-- RAW DATA follows --

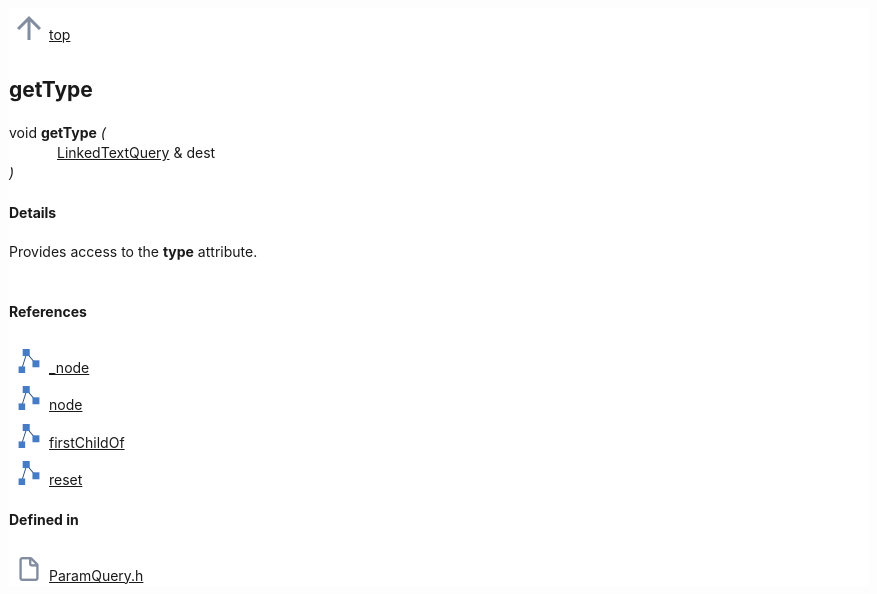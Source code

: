<span class="icon-list-item"><a href="#paramquery" class="icon-list-item"><img src="../images/jumpToTop.svg" class="icon-list-item"/><span class="icon-list-item">top</span>
</a>
</span>
<br/>
<a id="gettype"></a>
<h2>getType</h2>
<span class="inline-text">void</span>
<span class="bold-text"><b>getType</b></span>
<span class="italic-text"><i>(</i></span>
<div class="paragraph">
<span class="paragraph"><img src="../images/horSpace24px.svg"/><a href="a01559.md#linkedtextquery">LinkedTextQuery</a>
<span class="inline-text"> &amp;</span>
<span class="inline-text">dest</span>
</span>
</div>
<span class="italic-text"><i>)</i></span>
<a id="details"></a>
<h4>Details</h4>
<span class="inline-text">Provides access to the </span>
<span class="bold-text"><b>type</b></span>
<span class="inline-text"> attribute. </span>
<br/>
<br/>
<a id="references"></a>
<h4>References</h4>
<div class="paragraph">
<span class="paragraph"><img src="../images/class.svg"/><a href="a01415.md#_node">_node</a>
</span>
</div>
<div class="paragraph">
<span class="paragraph"><img src="../images/class.svg"/><a href="a01415.md#node">node</a>
</span>
</div>
<div class="paragraph">
<span class="paragraph"><img src="../images/class.svg"/><a href="a01259.md#firstchildof">firstChildOf</a>
</span>
</div>
<div class="paragraph">
<span class="paragraph"><img src="../images/class.svg"/><a href="a01415.md#reset">reset</a>
</span>
</div>
<a id="defined-in"></a>
<h4>Defined in</h4>
<span class="icon-list-item"><a href="https://github.com/CharlesCarley/MdDox/blob/master/Tools/Doxygen/ParamQuery.h#L128" class="icon-list-item"><img src="../images/file.svg" class="icon-list-item"/><span class="icon-list-item">ParamQuery.h</span>
</a>
</span>
<br/>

-- RAW DATA concluded --

Filter the data above, keeping only lines that include the string "item".

▶ COMPLETED EXERCISE
:<span class="icon-list-item"><a href="#paramquery" class="icon-list-item"><img src="../images/jumpToTop.svg" class="icon-list-item"/><span class="icon-list-item">top</span>
<span class="icon-list-item"><a href="https://github.com/CharlesCarley/MdDox/blob/master/Tools/Doxygen/ParamQuery.h#L128" class="icon-list-item"><img src="../images/file.svg" class="icon-list-item"/><span class="icon-list-item">ParamQuery.h</span>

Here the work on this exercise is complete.